**YOUR ASSIGNMENT:**
Please return every line of the records that contains the word "Till".

>>>

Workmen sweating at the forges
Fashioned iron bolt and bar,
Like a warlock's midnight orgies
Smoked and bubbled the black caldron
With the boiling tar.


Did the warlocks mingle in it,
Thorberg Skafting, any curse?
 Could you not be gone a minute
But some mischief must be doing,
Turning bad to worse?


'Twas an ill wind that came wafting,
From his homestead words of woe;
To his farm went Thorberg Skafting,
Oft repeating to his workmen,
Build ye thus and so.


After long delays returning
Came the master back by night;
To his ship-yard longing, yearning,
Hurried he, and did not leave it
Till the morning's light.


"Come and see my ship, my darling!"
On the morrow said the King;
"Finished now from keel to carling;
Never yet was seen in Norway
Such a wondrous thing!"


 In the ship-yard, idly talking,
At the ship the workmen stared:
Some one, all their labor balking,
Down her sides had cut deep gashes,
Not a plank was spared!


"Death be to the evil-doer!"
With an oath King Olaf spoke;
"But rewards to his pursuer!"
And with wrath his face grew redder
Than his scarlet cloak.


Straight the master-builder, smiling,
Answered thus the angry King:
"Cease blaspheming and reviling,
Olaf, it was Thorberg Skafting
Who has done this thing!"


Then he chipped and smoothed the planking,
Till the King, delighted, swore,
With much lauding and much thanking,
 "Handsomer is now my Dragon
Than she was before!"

<<<

**EXERCISE RESULT:**
Till the morning's light.
Till the King, delighted, swore,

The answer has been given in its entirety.